To Charles Baxter
Telling how the projected tale, The Pearl Fisher, had been cut down and in its new form was to be called The Schooner Farallone (afterwards changed to The Ebb Tide).
[Vailima, February 1893.]
MY DEAR CHARLES,—I have had the influenza, as I believe you know: this has been followed by two goes of my old friend Bloodie Jacke, and I have had fefe—the island complaint—for the second time in two months. All this, and the fact that both my womenkind require to see a doctor: and some wish to see Lord Jersey before he goes home: all send me off on a month’s holiday to Sydney. I may get my mail: or I may not: depends on freight, weather, and the captain’s good-nature—he is one of those who most religiously fear Apia harbour: it is quite a superstition with American captains. (Odd note: American sailors, who make British hair grey by the way they carry canvas, appear to be actually more nervous when it comes to coast and harbour work.) This is the only holiday I have had for more than 2 years; I dare say it will be as long again before I take another. And I am going to spend a lot of money. Ahem!

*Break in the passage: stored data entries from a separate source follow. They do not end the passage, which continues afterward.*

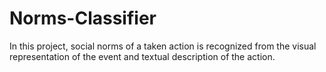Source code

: # Norms-Classifier
In this project, social norms of a taken action is recognized from the visual representation of the event and textual description of the action.
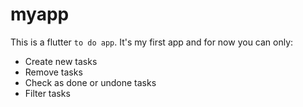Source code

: # myapp

This is a flutter `to do app`. It's my first app and for now you can only:
- Create new tasks
- Remove tasks
- Check as done or undone tasks
- Filter tasks
  
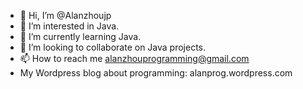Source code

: - 👋 Hi, I’m @Alanzhoujp
- 👀 I’m interested in Java.
- 🌱 I’m currently learning Java.
- 💞️ I’m looking to collaborate on Java projects.
- 📫 How to reach me alanzhouprogramming@gmail.com
- My Wordpress blog about programming: alanprog.wordpress.com

<!---
Alanzhoujp/Alanzhoujp is a ✨ special ✨ repository because its `README.md` (this file) appears on your GitHub profile.
You can click the Preview link to take a look at your changes.
--->
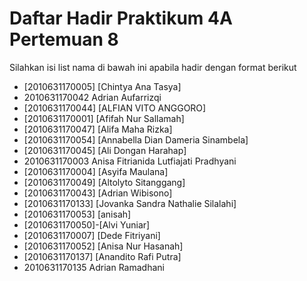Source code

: # Daftar Hadir Praktikum 4A Pertemuan 8
Silahkan isi list nama di bawah ini apabila hadir dengan format berikut

- [2010631170005] [Chintya Ana Tasya]
- 2010631170042 Adrian Aufarrizqi
- [2010631170044] [ALFIAN VITO ANGGORO]
- [2010631170001] [Afifah Nur Sallamah]
- [2010631170047] [Alifa Maha Rizka]
- [2010631170054] [Annabella Dian Dameria Sinambela]
- [2010631170045] [Ali Dongan Harahap]
- 2010631170003 Anisa Fitrianida Lutfiajati Pradhyani
- [2010631170004] [Asyifa Maulana]
- [2010631170049] [Altolyto Sitanggang]
- [2010631170043] [Adrian Wibisono]
- [2010631170133] [Jovanka Sandra Nathalie Silalahi]
- [2010631170053] [anisah]
- [2010631170050]-[Alvi Yuniar]
- [2010631170007] [Dede Fitriyani]
- [2010631170052] [Anisa Nur Hasanah]
- [2010631170137] [Anandito Rafi Putra]
- 2010631170135 Adrian Ramadhani 
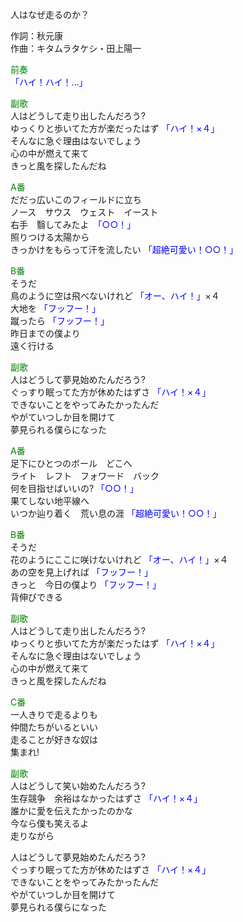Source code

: 人はなぜ走るのか？  
  
作詞：秋元康  
作曲：キタムラタケシ・田上陽一  
  
<font color=green>前奏</font>  
<font color=blue>「ハイ！ハイ！…」</font>   
  
<font color=green>副歌</font>  
人はどうして走り出したんだろう?  
ゆっくりと歩いてた方が楽だったはず <font color=blue>「ハイ！×４」</font>   
そんなに急ぐ理由はないでしょう  
心の中が燃えて来て  
きっと風を探したんだね  
  
<font color=green>A番</font>  
だだっ広いこのフィールドに立ち  
ノース　サウス　ウェスト　イースト  
右手　翳してみたよ　<font color=blue>「○○！」</font>  
照りつける太陽から  
きっかけをもらって汗を流したい <font color=blue>「超絶可愛い！○○！」</font>   
  
<font color=green>B番</font>  
そうだ  
鳥のように空は飛べないけれど <font color=blue>「オー、ハイ！」</font>×４   
大地を <font color=blue>「フッフー！」</font>   
蹴ったら <font color=blue>「フッフー！」</font>   
昨日までの僕より  
遠く行ける  
  
<font color=green>副歌</font>  
人はどうして夢見始めたんだろう?  
ぐっすり眠ってた方が休めたはずさ <font color=blue>「ハイ！×４」</font>  
できないことをやってみたかったんだ  
やがていつしか目を開けて  
夢見られる僕らになった  
  
<font color=green>A番</font>  
足下にひとつのボール　どこへ  
ライト　レフト　フォワード　バック  
何を目指せばいいの? <font color=blue>「○○！」</font>   
果てしない地平線へ  
いつか辿り着く　荒い息の涯 <font color=blue>「超絶可愛い！○○！」</font>   
  
<font color=green>B番</font>  
そうだ  
花のようにここに咲けないけれど <font color=blue>「オー、ハイ！」</font>×４  
あの空を見上げれば <font color=blue>「フッフー！」</font>   
きっと　今日の僕より <font color=blue>「フッフー！」</font>   
背伸びできる  
  
<font color=green>副歌</font>  
人はどうして走り出したんだろう?  
ゆっくりと歩いてた方が楽だったはず <font color=blue>「ハイ！×４」</font>  
そんなに急ぐ理由はないでしょう  
心の中が燃えて来て  
きっと風を探したんだね  
  
<font color=green>C番</font>  
一人きりで走るよりも  
仲間たちがいるといい  
走ることが好きな奴は  
集まれ!  
  
<font color=green>副歌</font>  
人はどうして笑い始めたんだろう?  
生存競争　余裕はなかったはずさ <font color=blue>「ハイ！×４」</font>  
誰かに愛を伝えたかったのかな  
今なら僕も笑えるよ  
走りながら  
  
人はどうして夢見始めたんだろう?  
ぐっすり眠ってた方が休めたはずさ <font color=blue>「ハイ！×４」</font>  
できないことをやってみたかったんだ  
やがていつしか目を開けて  
夢見られる僕らになった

On the other hand, you can prepare to dispose of the serial rights of the Schooner Farallone: a most grim and gloomy tale. It will run to something between Jekyll and Hyde and Treasure Island. I will not commit myself beyond this, but I anticipate from 65 to 70,000 words, could almost pledge myself not shorter than 65,000, but won’t. The tale can be sent as soon as you have made arrangements; I hope to finish it in a month; six weeks, bar the worst accidents, for certain. I should say this is the butt end of what was once The Pearl Fisher. There is a peculiarity about this tale in its new form: it ends with a conversion! We have been tempted rather to call it The Schooner Farallone: a tract by R. L. S. and L.O. It would make a boss tract; the three main characters—and there are only four—are barats, insurance frauds, thieves and would-be murderers; so the company’s good. Devil a woman there, by good luck; so it’s “pure.” ’Tis a most—what’s the expression?—unconventional work.
R. L. S.
To Sidney Colvin
At Sea, s.s. Mariposa, Feb. 19th, ’93.
MY DEAR COLVIN,—You will see from this heading that I am not dead yet nor likely to be. I was pretty considerably out of sorts, and that is indeed one reason why Fanny, Belle, and I have started out for a month’s lark. To be quite exact, I think it will be about five weeks before we get home. We shall stay between two and three in Sydney. Already, though we only sailed yesterday, I am feeling as fit as a fiddle. Fanny ate a whole fowl for breakfast, to say nothing of a tower of hot cakes. Belle and I floored another hen betwixt the pair of us, and I shall be no sooner done with the present amanuensing racket than I shall put myself outside a pint of Guinness. If you think this looks like dying of consumption in Apia I can only say I differ from you. In the matter of David, I have never yet received my proofs at all, but shall certainly wait for your suggestions. Certainly, Chaps. 17 to 20 are the hitch, and I confess I hurried over them with both wings spread. This is doubtless what you complain of. Indeed, I placed my single reliance on Miss Grant. If she couldn’t ferry me over, I felt I had to stay there.
About Island Nights’ Entertainments all you say is highly satisfactory. Go in and win.